▸ WHAT TO WORK ON: Below are entries; work out how many of their lines include the string "label", and reply with the number only.

▸ INFORMATION PROVIDED:
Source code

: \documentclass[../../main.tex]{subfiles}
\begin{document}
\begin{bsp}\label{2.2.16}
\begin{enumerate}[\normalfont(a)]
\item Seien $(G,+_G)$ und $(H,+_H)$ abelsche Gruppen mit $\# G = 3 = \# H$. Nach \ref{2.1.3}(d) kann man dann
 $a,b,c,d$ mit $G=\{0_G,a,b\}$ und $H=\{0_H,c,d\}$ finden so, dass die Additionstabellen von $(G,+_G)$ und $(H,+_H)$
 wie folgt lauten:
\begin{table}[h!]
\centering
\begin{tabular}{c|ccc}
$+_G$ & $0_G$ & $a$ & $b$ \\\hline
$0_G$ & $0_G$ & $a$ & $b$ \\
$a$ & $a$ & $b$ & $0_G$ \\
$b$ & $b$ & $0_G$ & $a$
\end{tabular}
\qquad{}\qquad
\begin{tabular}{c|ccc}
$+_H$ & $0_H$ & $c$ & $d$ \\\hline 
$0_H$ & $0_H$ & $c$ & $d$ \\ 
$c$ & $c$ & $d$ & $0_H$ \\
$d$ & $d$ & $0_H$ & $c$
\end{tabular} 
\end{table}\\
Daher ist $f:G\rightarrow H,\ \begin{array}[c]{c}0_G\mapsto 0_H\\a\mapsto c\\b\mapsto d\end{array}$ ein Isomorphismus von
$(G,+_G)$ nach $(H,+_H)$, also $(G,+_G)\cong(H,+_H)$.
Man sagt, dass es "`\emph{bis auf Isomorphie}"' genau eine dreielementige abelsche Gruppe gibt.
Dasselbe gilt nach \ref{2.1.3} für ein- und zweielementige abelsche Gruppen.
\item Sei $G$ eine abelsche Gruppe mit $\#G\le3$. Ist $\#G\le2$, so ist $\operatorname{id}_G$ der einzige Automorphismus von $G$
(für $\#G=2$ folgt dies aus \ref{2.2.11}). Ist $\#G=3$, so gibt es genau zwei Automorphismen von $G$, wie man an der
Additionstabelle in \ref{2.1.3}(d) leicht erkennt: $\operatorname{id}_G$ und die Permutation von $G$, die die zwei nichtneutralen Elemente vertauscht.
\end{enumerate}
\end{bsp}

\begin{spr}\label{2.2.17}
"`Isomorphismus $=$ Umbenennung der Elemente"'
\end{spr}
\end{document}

▸ TASK RESULT: 2